● Work to be completed:
If a line of the data below holds the string "게시물의", copy it.

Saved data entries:
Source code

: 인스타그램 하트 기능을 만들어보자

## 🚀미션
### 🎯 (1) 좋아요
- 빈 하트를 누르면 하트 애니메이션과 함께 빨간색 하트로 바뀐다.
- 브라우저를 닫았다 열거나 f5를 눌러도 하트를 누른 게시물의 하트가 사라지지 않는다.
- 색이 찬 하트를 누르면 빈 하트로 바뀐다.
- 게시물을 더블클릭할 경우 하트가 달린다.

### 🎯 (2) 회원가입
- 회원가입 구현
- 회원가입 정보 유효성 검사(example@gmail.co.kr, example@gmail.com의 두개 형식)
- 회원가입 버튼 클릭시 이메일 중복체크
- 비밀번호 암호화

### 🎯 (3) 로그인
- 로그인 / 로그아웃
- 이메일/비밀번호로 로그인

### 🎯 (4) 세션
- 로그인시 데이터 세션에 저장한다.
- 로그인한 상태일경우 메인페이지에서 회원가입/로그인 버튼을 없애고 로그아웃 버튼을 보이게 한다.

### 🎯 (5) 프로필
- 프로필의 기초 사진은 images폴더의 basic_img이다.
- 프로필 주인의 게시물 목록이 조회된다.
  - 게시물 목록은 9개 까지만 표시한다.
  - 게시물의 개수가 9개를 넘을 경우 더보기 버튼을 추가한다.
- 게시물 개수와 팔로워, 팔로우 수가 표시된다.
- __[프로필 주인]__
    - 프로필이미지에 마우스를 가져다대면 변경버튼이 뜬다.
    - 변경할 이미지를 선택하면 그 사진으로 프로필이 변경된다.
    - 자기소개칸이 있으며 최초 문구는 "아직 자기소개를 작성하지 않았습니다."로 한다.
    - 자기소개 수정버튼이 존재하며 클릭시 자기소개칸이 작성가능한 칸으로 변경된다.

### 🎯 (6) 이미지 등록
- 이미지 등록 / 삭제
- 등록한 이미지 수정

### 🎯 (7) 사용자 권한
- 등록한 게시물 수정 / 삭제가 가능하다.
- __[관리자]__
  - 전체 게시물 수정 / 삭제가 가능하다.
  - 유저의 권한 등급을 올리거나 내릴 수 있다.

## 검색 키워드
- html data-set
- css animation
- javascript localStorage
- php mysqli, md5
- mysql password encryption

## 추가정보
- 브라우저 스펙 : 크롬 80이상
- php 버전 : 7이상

● Exercise response:
- 브라우저를 닫았다 열거나 f5를 눌러도 하트를 누른 게시물의 하트가 사라지지 않는다.
  - 게시물의 개수가 9개를 넘을 경우 더보기 버튼을 추가한다.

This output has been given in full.